2006年6月〜10月にかけて実施した『介護予防・自立支援に関する高齢者実態調査』報告書がまとまりました。この調査は郵政公社の年賀寄付金配分事業の助成を得て、東京・生活クラブ運動グループ福祉協議会と市民シンクタンクひと・まち社が共同調査で実施したものです。

T.利用者調査
調査対象者は後期高齢者が88%
 今回の調査は介護予防の対象となる可能性の高い、旧来の要支援、要介護1の介護保険サービス利用者を対象とするもので、調査対象者は東京都在住の162人、うち女性が130人(80%)、年齢は53歳〜99歳で、75歳以上の後期高齢者が143人(88%)を占めます。特定疾病による若年の介護保険サービス利用者が3人います。

高齢者のみの世帯が65%
 家族構成は「単身」74人(46%)を含めた齢者のみの世帯が65% を占めています。
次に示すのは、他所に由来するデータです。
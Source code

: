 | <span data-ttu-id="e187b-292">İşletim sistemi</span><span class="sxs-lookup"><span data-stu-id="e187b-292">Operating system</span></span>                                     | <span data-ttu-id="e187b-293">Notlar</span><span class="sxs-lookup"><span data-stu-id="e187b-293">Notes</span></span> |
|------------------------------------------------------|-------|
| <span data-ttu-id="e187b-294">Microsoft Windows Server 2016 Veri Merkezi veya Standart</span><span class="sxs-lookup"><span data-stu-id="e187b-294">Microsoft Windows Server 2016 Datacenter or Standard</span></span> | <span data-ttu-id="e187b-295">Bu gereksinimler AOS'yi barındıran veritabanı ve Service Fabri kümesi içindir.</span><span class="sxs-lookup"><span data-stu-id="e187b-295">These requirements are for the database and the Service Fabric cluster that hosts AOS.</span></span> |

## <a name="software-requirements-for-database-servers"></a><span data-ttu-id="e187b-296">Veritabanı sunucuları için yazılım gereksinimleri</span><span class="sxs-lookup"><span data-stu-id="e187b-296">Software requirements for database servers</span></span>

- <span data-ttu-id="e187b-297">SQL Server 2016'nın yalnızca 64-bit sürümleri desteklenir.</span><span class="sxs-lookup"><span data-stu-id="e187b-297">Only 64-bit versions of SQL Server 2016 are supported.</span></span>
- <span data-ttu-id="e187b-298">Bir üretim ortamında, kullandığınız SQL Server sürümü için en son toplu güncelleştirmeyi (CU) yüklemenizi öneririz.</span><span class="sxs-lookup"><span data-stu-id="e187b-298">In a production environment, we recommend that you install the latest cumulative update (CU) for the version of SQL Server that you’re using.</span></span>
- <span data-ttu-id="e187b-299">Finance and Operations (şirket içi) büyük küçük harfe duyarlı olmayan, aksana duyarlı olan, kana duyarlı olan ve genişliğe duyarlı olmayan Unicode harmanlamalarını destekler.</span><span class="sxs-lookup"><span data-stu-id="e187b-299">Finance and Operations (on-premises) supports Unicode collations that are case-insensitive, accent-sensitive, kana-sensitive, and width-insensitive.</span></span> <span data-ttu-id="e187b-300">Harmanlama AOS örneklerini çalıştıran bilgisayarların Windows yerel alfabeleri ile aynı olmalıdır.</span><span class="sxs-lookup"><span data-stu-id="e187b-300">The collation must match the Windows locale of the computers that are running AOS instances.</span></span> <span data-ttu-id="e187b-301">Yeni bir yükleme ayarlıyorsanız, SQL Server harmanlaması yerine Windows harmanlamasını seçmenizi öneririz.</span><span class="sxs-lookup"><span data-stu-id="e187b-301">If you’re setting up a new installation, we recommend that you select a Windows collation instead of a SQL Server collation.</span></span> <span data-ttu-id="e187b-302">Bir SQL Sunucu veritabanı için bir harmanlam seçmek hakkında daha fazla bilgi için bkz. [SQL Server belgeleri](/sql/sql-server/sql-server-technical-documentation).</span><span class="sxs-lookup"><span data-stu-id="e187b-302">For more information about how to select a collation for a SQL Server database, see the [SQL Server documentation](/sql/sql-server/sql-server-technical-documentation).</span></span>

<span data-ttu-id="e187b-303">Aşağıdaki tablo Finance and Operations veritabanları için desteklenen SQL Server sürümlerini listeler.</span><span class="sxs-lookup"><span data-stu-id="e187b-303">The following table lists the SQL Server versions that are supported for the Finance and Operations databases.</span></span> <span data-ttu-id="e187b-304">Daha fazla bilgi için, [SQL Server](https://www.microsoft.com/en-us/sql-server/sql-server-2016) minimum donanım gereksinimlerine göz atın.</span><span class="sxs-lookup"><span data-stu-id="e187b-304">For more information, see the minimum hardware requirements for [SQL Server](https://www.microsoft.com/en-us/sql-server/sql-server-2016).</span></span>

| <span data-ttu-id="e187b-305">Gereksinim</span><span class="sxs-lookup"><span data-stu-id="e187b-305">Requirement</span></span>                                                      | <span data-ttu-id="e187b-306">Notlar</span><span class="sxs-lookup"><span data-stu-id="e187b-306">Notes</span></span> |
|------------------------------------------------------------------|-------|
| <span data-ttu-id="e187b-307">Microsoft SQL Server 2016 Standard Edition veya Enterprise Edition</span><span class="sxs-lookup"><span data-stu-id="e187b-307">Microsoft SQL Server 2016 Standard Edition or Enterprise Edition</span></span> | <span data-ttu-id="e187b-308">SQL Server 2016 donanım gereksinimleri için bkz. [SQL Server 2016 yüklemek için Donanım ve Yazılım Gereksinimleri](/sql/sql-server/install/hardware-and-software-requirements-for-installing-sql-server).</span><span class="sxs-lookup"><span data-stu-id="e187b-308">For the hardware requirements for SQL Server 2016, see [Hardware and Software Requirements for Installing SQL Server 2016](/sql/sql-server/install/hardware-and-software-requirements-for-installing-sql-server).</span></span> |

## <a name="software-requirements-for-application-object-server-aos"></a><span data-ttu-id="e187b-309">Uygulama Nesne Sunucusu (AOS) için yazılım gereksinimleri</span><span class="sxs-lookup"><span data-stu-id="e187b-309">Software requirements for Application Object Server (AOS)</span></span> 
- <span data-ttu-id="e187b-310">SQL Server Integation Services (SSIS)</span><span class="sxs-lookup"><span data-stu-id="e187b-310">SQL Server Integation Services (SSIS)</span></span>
この調査では介護度の軽い方を対象としていますので、特に独居高齢者が多くなっているものと思われます。

介護者は娘家族の状況
 介護者は嫁から子どもへという変化がはっきりと現れています。介護者の半数は「子ども」と答え、そのうち「娘」が7割を占めています。配偶者が介護者というケースはもちろんですが、介護する家族も高齢化がすすんでいます。

家族とのコミュニケーション
 「64歳以下の世帯と同居」56人のうち21人(37%)が「日中はほとんど一人で過ごすことが多い」と答えており、「食事を一緒に食べない」13人(23%)、「話をあまりしない」も6人(10%)おり、一緒に住んでいても十分なコミュニケーションのとれていない人もいます。食事、会話、しかられるの3つの質問項目は虐待の早期発見につながることもあるので、そういう視点でコミュニケーションのとり方を見直してみることも必要です。  

日中一人になる時間がありますか

食事は一緒に食べますか





 




よく話をしますか

 

 

 



 

 

 

叱られたり注意されること

 

 

 

 

 

年金収入で生活する人が95%
 年金収入で生活している人が154人(95%)、仕事を持つ人も6人います。男性は年収200〜400万円に60% が集中しているのに対して、女性の方が収入は少ない傾向があります。収入と利用するサービス量は密接な関係がありますので、女性の単身者など低収入者は介護度が重度化しても経済的な理由でサービス利用を手控えることもあります。また、特定疾病によるサービス利用者の場合は収入も年金もなく、経済的な負担は大きくなります。

男女別の世帯収入
 

 

 







サービスの利用状況

 サービス利用の状況はホームヘルプサービスを利用している人が116人(79%)、デイサービス、デイケアの利用者は64人(43%)となっています。介護度別のサービスの利用率は要介護の人より、要支援の人の方がホームヘルプの利用が多くなっています。
 ホームヘルプの内容では「掃除」が圧倒的に多くなっています。要介護者では「身体の清拭・入浴」「身体介護」が増えてきます。
 デイでは筋力トレーニングを半数以上の人が利用しています。
 福祉用具のレンタルについては要支援1・2の人は対象外となっていますが、ベッド10人、車椅子4人が利用しています。移行措置の期間が過ぎると利用ができなくなるので困ると記述している人もいます。
 介護保険以外のサービスでは配食サービス34人(23%)、昼食会10人(7%)と食事サービスを利用する人が多くなっています。困っていることでは「買い物(重いものやかさばる買い物)」70人(43%)、「家の管理」62人(38%)、「お風呂やトイレ掃除」51人(32%)、「外出時の足」40人(25%)をあげています。
 
身体状況介護度別のサービス利用率
 特定高齢者の把握のために使われるチェック項目で健康状況を調査しました。旧来の要支援、要介護1の方が対象者ではありましたが、身体状況は比較的健康なご様子が伺えました。
 介護度にかかわらず、「階段を上がるときに手すりを使う」139人(86%)、「この1年で転倒の経験がある人」67人(41%)で、「転倒に対する不安」は136人(84%)が持っていると答えています。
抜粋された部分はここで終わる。